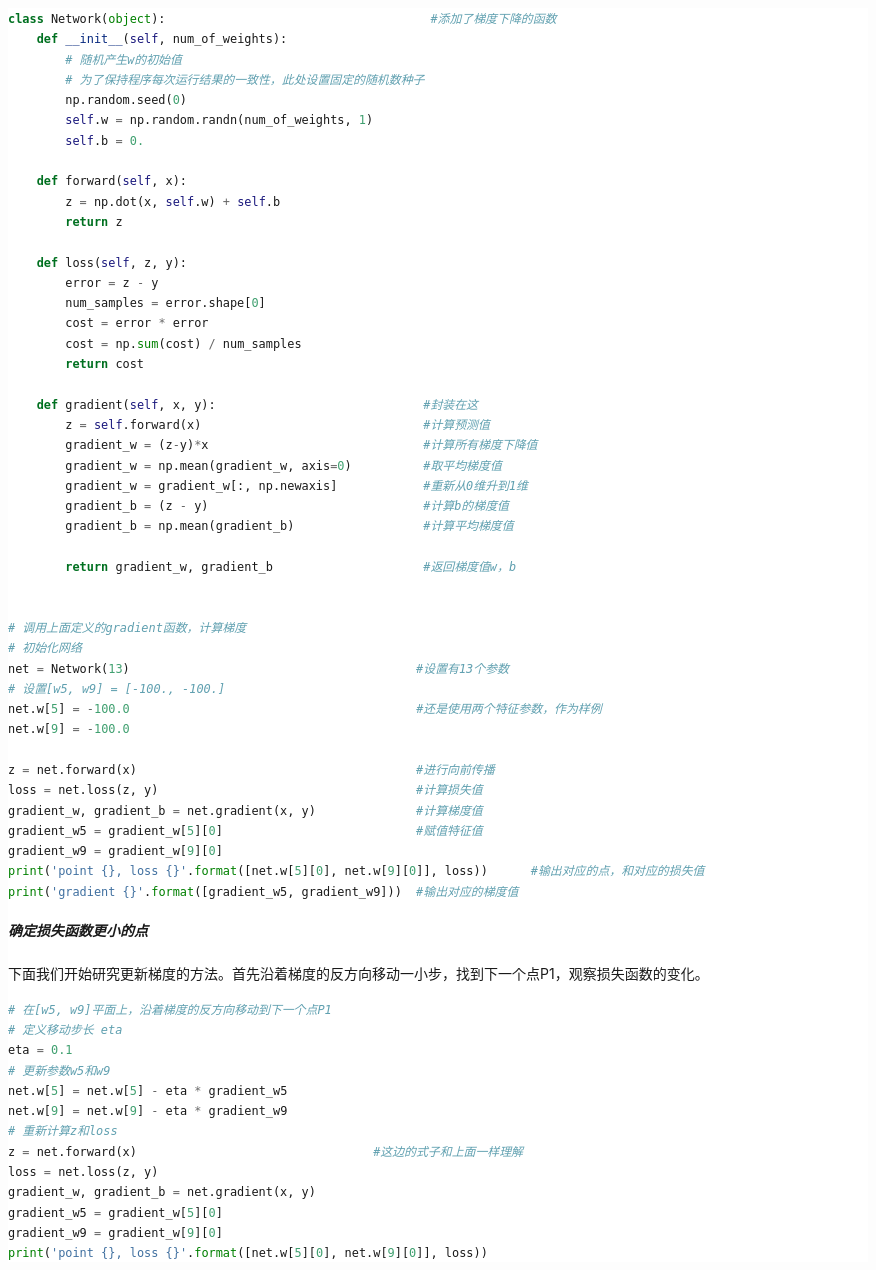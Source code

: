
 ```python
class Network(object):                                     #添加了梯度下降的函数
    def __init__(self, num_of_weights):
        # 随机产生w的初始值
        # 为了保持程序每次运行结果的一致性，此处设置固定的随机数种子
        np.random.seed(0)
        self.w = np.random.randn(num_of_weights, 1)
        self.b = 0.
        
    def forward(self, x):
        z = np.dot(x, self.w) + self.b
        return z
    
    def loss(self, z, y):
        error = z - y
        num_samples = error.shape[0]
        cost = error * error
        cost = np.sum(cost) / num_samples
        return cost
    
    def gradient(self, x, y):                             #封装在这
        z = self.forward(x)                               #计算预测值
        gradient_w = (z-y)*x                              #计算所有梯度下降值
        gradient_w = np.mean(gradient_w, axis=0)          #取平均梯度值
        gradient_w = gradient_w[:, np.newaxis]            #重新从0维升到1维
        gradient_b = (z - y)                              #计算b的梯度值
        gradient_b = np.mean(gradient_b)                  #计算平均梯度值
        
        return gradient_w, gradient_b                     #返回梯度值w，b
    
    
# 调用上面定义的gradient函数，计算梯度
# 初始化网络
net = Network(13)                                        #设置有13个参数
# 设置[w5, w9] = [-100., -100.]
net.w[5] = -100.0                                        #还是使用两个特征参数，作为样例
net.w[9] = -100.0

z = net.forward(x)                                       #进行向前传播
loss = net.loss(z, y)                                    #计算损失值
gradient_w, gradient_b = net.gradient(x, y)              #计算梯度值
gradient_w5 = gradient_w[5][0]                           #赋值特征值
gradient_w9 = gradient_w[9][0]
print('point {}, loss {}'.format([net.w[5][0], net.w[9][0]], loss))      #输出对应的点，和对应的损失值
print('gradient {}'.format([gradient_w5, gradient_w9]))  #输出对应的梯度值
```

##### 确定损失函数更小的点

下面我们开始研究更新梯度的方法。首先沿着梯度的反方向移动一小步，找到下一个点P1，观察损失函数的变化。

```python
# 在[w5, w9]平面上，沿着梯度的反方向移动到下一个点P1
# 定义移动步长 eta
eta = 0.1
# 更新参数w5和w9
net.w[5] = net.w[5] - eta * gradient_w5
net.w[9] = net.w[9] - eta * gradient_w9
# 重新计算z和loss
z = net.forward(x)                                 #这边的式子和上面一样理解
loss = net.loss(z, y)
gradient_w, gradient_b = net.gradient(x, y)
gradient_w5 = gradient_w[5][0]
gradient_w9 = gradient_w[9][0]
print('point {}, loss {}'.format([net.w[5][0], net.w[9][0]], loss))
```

_ _ _ _ _

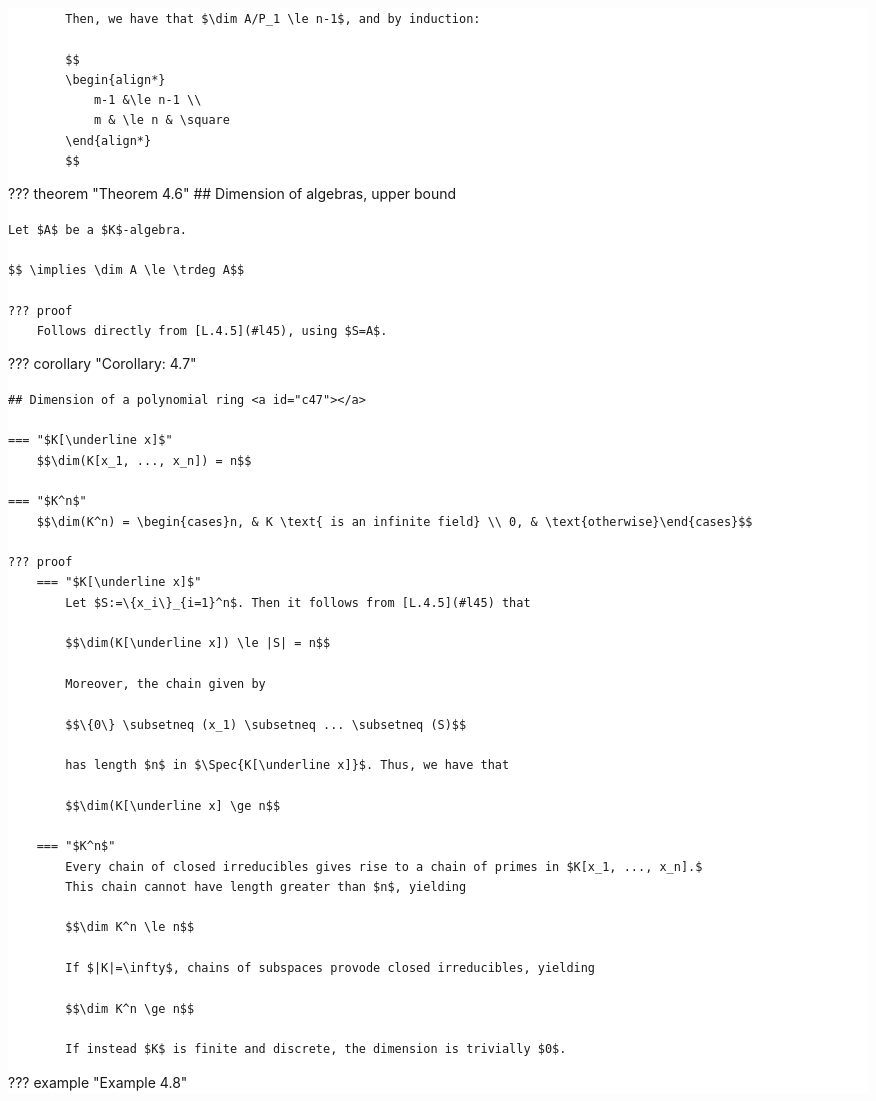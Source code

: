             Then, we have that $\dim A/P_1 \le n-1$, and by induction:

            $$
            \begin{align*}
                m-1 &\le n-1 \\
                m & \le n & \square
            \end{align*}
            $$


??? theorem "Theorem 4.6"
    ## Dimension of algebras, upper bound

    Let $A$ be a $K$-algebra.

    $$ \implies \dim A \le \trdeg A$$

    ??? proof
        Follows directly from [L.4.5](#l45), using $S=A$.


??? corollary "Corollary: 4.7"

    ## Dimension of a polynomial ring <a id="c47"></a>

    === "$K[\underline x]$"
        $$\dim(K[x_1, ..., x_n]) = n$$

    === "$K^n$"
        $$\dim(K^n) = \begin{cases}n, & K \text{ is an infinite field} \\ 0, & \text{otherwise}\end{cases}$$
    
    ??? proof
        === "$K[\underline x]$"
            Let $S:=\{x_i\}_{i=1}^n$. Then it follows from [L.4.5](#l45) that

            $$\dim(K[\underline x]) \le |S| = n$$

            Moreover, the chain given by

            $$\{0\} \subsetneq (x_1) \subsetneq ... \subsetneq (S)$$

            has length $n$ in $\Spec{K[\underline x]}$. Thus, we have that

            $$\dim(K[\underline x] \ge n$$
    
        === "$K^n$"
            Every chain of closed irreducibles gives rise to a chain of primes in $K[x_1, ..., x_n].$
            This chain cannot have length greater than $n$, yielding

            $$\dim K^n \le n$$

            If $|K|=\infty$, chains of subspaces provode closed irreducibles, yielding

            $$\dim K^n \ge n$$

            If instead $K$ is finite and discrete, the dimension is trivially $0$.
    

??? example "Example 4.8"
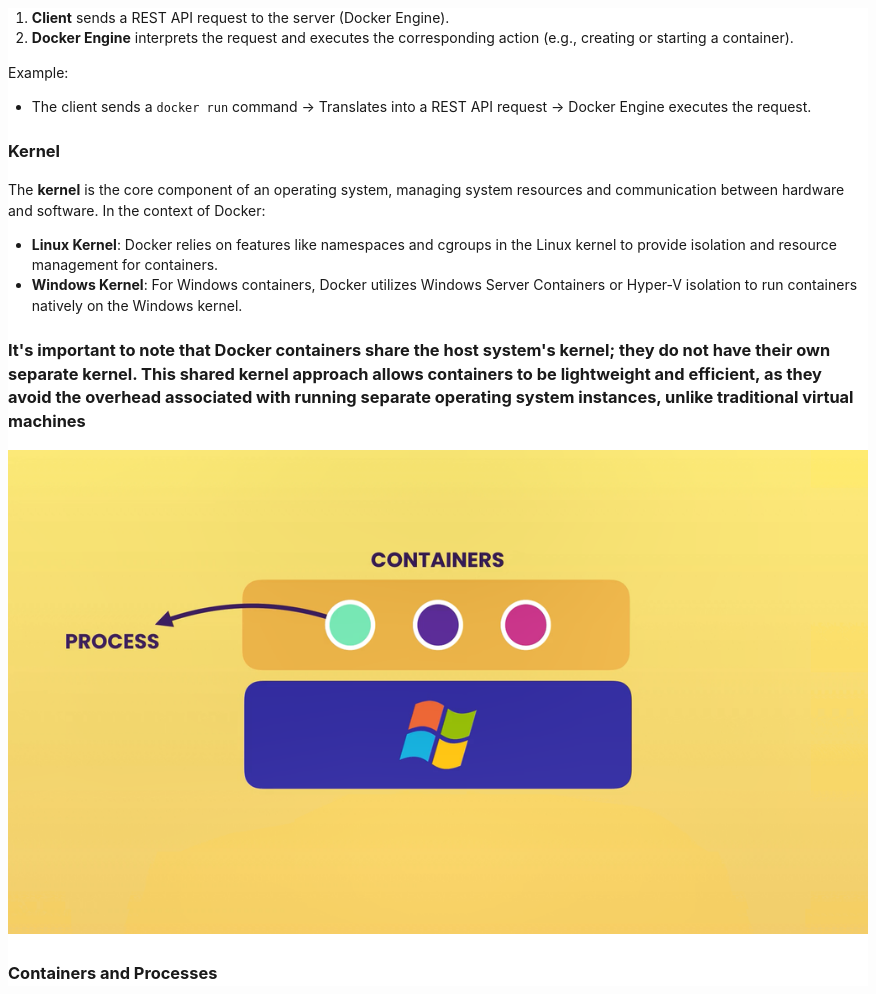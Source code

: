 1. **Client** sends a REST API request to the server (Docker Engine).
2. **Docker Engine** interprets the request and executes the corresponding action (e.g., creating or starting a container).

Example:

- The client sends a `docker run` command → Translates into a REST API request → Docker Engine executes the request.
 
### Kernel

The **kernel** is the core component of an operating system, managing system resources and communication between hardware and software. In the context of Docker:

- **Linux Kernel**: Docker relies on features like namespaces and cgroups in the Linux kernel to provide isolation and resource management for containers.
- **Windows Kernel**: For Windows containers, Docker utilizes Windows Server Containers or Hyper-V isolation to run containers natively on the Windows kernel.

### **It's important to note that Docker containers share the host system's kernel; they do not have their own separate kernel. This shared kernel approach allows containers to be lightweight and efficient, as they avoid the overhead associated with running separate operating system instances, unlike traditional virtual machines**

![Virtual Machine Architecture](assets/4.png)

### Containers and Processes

_ _ _ _ _

**Work to be completed**
Looking at the entries above, find how many lines include the word "begin" and write that number alone.

**Result below**
2